Hi I'm trying to figure out how to process an input file, where you check to see if each line is a word. But I don't have any clue on how to begin doing so. I would use something like "load" I think? Then I would save that word in a variable.
%at this point, insert the code to initialize the variable you will be storing the words in
%then
fid = fopen('YourFile.txt','rt');
while true
thisline = fgetl(fid);
if ~ischar(thisline); break; end %end of file
%now check whether the string in thisline is a "word", and store it if it is.
%then end fclose(fid);
%you have now loaded all of the data.
Thank you for your help. I'm a little confused why the "while true" part is there? Is true satisfied by "fopen" being valid?

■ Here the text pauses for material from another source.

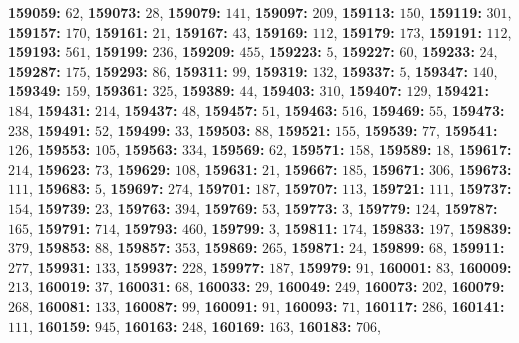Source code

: \textsf{\bfseries 159059:} $62$, \textsf{\bfseries 159073:} $28$, \textsf{\bfseries 159079:} $141$, \textsf{\bfseries 159097:} $209$, \textsf{\bfseries 159113:} $150$, \textsf{\bfseries 159119:} $301$, \textsf{\bfseries 159157:} $170$, \textsf{\bfseries 159161:} $21$, \textsf{\bfseries 159167:} $43$, \textsf{\bfseries 159169:} $112$, \textsf{\bfseries 159179:} $173$, \textsf{\bfseries 159191:} $112$, \textsf{\bfseries 159193:} $561$, \textsf{\bfseries 159199:} $236$, \textsf{\bfseries 159209:} $455$, \textsf{\bfseries 159223:} $5$, \textsf{\bfseries 159227:} $60$, \textsf{\bfseries 159233:} $24$, \textsf{\bfseries 159287:} $175$, \textsf{\bfseries 159293:} $86$, \textsf{\bfseries 159311:} $99$, \textsf{\bfseries 159319:} $132$, \textsf{\bfseries 159337:} $5$, \textsf{\bfseries 159347:} $140$, \textsf{\bfseries 159349:} $159$, \textsf{\bfseries 159361:} $325$, \textsf{\bfseries 159389:} $44$, \textsf{\bfseries 159403:} $310$, \textsf{\bfseries 159407:} $129$, \textsf{\bfseries 159421:} $184$, \textsf{\bfseries 159431:} $214$, \textsf{\bfseries 159437:} $48$, \textsf{\bfseries 159457:} $51$, \textsf{\bfseries 159463:} $516$, \textsf{\bfseries 159469:} $55$, \textsf{\bfseries 159473:} $238$, \textsf{\bfseries 159491:} $52$, \textsf{\bfseries 159499:} $33$, \textsf{\bfseries 159503:} $88$, \textsf{\bfseries 159521:} $155$, \textsf{\bfseries 159539:} $77$, \textsf{\bfseries 159541:} $126$, \textsf{\bfseries 159553:} $105$, \textsf{\bfseries 159563:} $334$, \textsf{\bfseries 159569:} $62$, \textsf{\bfseries 159571:} $158$, \textsf{\bfseries 159589:} $18$, \textsf{\bfseries 159617:} $214$, \textsf{\bfseries 159623:} $73$, \textsf{\bfseries 159629:} $108$, \textsf{\bfseries 159631:} $21$, \textsf{\bfseries 159667:} $185$, \textsf{\bfseries 159671:} $306$, \textsf{\bfseries 159673:} $111$, \textsf{\bfseries 159683:} $5$, \textsf{\bfseries 159697:} $274$, \textsf{\bfseries 159701:} $187$, \textsf{\bfseries 159707:} $113$, \textsf{\bfseries 159721:} $111$, \textsf{\bfseries 159737:} $154$, \textsf{\bfseries 159739:} $23$, \textsf{\bfseries 159763:} $394$, \textsf{\bfseries 159769:} $53$, \textsf{\bfseries 159773:} $3$, \textsf{\bfseries 159779:} $124$, \textsf{\bfseries 159787:} $165$, \textsf{\bfseries 159791:} $714$, \textsf{\bfseries 159793:} $460$, \textsf{\bfseries 159799:} $3$, \textsf{\bfseries 159811:} $174$, \textsf{\bfseries 159833:} $197$, \textsf{\bfseries 159839:} $379$, \textsf{\bfseries 159853:} $88$, \textsf{\bfseries 159857:} $353$, \textsf{\bfseries 159869:} $265$, \textsf{\bfseries 159871:} $24$, \textsf{\bfseries 159899:} $68$, \textsf{\bfseries 159911:} $277$, \textsf{\bfseries 159931:} $133$, \textsf{\bfseries 159937:} $228$, \textsf{\bfseries 159977:} $187$, \textsf{\bfseries 159979:} $91$, \textsf{\bfseries 160001:} $83$, \textsf{\bfseries 160009:} $213$, \textsf{\bfseries 160019:} $37$, \textsf{\bfseries 160031:} $68$, \textsf{\bfseries 160033:} $29$, \textsf{\bfseries 160049:} $249$, \textsf{\bfseries 160073:} $202$, \textsf{\bfseries 160079:} $268$, \textsf{\bfseries 160081:} $133$, \textsf{\bfseries 160087:} $99$, \textsf{\bfseries 160091:} $91$, \textsf{\bfseries 160093:} $71$, \textsf{\bfseries 160117:} $286$, \textsf{\bfseries 160141:} $111$, \textsf{\bfseries 160159:} $945$, \textsf{\bfseries 160163:} $248$, \textsf{\bfseries 160169:} $163$, \textsf{\bfseries 160183:} $706$,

Also I'm going to be putting this into a function.
It seems that the while loop ends when the line processer (fget1) encounters a non-word with the break. I'm hoping that this function continues to search through the rest of the file, checking if they are valid words, then entering them into a cell. Will this occur? (Can you also elaborate on how to make a cell that can be used throughout a function, not just within this subfunction? Global cell I think?)
Sorry for the long question!!
why not to use while ~feof(fid)?!
"while true" is an infinite loop. The loop will be exited by the "break" statement in the "if" inside the loop.
fgetl() returns a string ("string" is defined as an array of type char) *except* when fgetl() encounters end of file. The test is thus to see whether end of file has been it. It is not a test for a "non-word". You have not defined what a "word" or "non-word" is, so you will have to put that in at the point I show the comment.
feof(fid) only ever becomes true when there is no input remaining _and_ a read operation then attempts to read input that is not there. feof() does not look forward to see whether there is more input or not: it just reports on whether the eof flag has been set already by a read operation on an empty buffer having tried and failed to get input. If you had the case where, for example, you had a file that ended in XYZPDQ with no end-of-line indicator, then when a read operation got to that line, it would read the data that is there but *not* set the end-of-line indicator (in this case the buffer was not empty), and feof would not report true until the *next* read attempt found the buffer empty and nothing more to fetch.
This is how the C language standards and POSIX *define* end of file processing.
Because of this, you must test the result of each read operation, to see whether that was the read operation that found end-of-file.
If feof(fid) is true then reading from fid would fail, but feof() is not predictive, so the fact that feof() is false does not mean that a read will succeed.